BENTO CEGO
O Primeiro Trovador do Paraná
Bento (Cordeiro) Cego é uma das personalidades de maior importância para a nossa cultura poética, com referências do início do século XIX. Nascido em Antonina, no bairro do Registro no ano de 1821, cego de nascimento, cantador e violeiro, andava pelas ruas de nossa cidade “dedilhando a viola e desferindo o canto”, como nos conta Ermelino de Leão em seus escritos *. Os poemas de Bento estavam bem mais para repentes - versos improvisados – expressão apropriada e divulgada em sua época, principalmente quando se tinha um bom desafiador. Bento ganhava todas as disputas e sua fama ultrapassava os limites da Província. Em um determinado dia – conta à história – nas planícies dos Campos Gerais houve uma grande disputa com o famoso “senhor das trovas” Miguel Arriola, que lançou seu primeiro verso desafiador: “Meu ilustre Bento Cego, Homem muito sabichão, Eu quero que “mecê” me diga, Quantos pelos tem um cão? Apesar da difícil pergunta, Bento imediatamente respondeu: “Ilustre Miguel Arriola, Homem de sabedoria, Mecê pergunte pras pulgas, Que melhor responderia”. Arriola se deu por vencido e a partir daí Bento passou a ser aclamado em vários Estados vizinhos.
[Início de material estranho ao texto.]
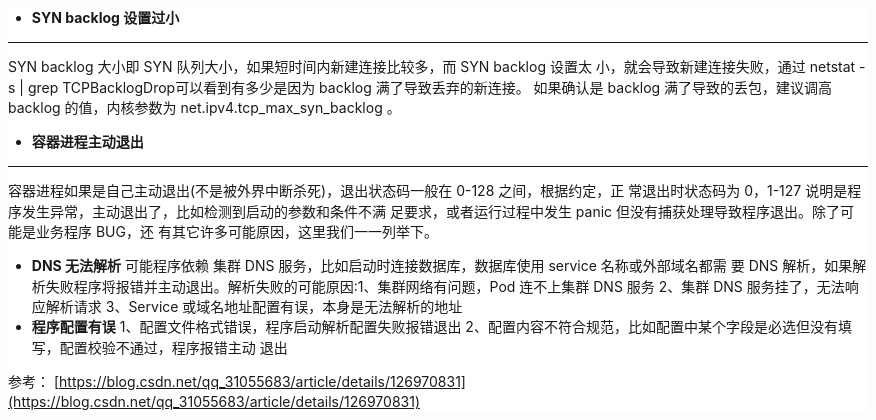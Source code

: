 - **SYN backlog 设置过小**


---

SYN backlog 大小即 SYN 队列大小，如果短时间内新建连接比较多，而 SYN backlog 设置太 小，就会导致新建连接失败，通过 netstat -s | grep TCPBacklogDrop可以看到有多少是因为 backlog 满了导致丢弃的新连接。
如果确认是 backlog 满了导致的丢包，建议调高 backlog 的值，内核参数为 net.ipv4.tcp_max_syn_backlog 。

- **容器进程主动退出**


---

容器进程如果是自己主动退出(不是被外界中断杀死)，退出状态码一般在 0-128 之间，根据约定，正 常退出时状态码为 0，1-127 说明是程序发生异常，主动退出了，比如检测到启动的参数和条件不满 足要求，或者运行过程中发生 panic 但没有捕获处理导致程序退出。除了可能是业务程序 BUG，还 有其它许多可能原因，这里我们一一列举下。

- **DNS 无法解析**
  可能程序依赖 集群 DNS 服务，比如启动时连接数据库，数据库使用 service 名称或外部域名都需 要 DNS 解析，如果解析失败程序将报错并主动退出。解析失败的可能原因:1、集群网络有问题，Pod 连不上集群 DNS 服务
  2、集群 DNS 服务挂了，无法响应解析请求
  3、Service 或域名地址配置有误，本身是无法解析的地址
- **程序配置有误**
  1、配置文件格式错误，程序启动解析配置失败报错退出
  2、配置内容不符合规范，比如配置中某个字段是必选但没有填写，配置校验不通过，程序报错主动 退出

参考：
[https://blog.csdn.net/qq_31055683/article/details/126970831](https://blog.csdn.net/qq_31055683/article/details/126970831)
Não se tem dados quanto a data da morte de Bento Cego, mas consta que faleceu no Estado de São Paulo, palco do seu sucesso. O que se sabe é que ele morreu cantando, conforme a máxima da sua poética:
Eu hei de morrer cantando
Cantando me hei de enterrar,
Cantando irei para o céu,
Cantando conta hei de dar.
Ermelino de Leão termina o seu texto com a seguinte citação de Nestor de Castro: “Nós com a fraqueza da nossa inteligência, apenas levantamos agora esta pequena homenagem ao teu nome glorioso, em torno do qual já vão desabrochando os clarões munificentes da história”.
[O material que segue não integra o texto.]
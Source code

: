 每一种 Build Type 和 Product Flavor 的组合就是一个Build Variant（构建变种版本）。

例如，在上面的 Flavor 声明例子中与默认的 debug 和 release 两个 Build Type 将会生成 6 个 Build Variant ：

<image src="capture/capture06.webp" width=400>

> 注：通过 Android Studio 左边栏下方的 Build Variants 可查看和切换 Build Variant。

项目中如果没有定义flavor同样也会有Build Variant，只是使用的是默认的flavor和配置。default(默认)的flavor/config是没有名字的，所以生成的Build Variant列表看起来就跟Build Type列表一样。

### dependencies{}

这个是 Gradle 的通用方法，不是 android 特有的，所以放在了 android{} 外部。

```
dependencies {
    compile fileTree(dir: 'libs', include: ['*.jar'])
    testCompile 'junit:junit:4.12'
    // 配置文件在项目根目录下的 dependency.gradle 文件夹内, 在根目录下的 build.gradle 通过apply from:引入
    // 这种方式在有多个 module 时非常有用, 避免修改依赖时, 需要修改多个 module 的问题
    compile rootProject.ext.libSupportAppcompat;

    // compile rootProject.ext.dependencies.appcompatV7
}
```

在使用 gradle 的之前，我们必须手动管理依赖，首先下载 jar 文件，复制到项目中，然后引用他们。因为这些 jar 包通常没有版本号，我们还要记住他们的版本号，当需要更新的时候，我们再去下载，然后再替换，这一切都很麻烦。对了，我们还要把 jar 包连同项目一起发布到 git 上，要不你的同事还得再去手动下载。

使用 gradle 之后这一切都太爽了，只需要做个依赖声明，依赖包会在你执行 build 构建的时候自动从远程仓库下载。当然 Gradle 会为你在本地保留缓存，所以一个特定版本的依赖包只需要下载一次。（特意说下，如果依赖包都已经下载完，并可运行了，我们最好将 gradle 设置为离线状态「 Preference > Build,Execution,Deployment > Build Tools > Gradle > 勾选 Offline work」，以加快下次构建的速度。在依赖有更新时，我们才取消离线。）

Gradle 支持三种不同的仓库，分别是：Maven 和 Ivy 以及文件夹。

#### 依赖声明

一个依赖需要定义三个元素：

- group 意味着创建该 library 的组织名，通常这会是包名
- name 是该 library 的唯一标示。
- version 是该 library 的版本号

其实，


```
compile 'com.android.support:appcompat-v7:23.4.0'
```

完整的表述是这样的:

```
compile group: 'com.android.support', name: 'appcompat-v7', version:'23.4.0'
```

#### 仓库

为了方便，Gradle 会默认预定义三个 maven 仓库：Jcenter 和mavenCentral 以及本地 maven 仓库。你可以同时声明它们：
Pouco mais se sabe sobre a vida do grande poeta antoninense. No ano passado foi rodado um curta metragem inspirado em sua pequena história, com cenas rodadas em Antonina e periferia, que contou com a direção do cineasta Geraldo Pioli, e com a participação do músico e compositor antoninense Alecir Carrigo, interpretando Bento Cego.
Referência Bibliográfica: LEÃO, Ermelino. “Antonina, Fatos e Homens”, pub. 1926. Original.

TROVAS DE BENTO CEGO
atualizadas ortograficamente por Ivan Justen Santana.
(Fonte: CASTRO, Nestor de. Bento Cego. Curitiba: Impressora Paranaense / Correia & C., 1902.)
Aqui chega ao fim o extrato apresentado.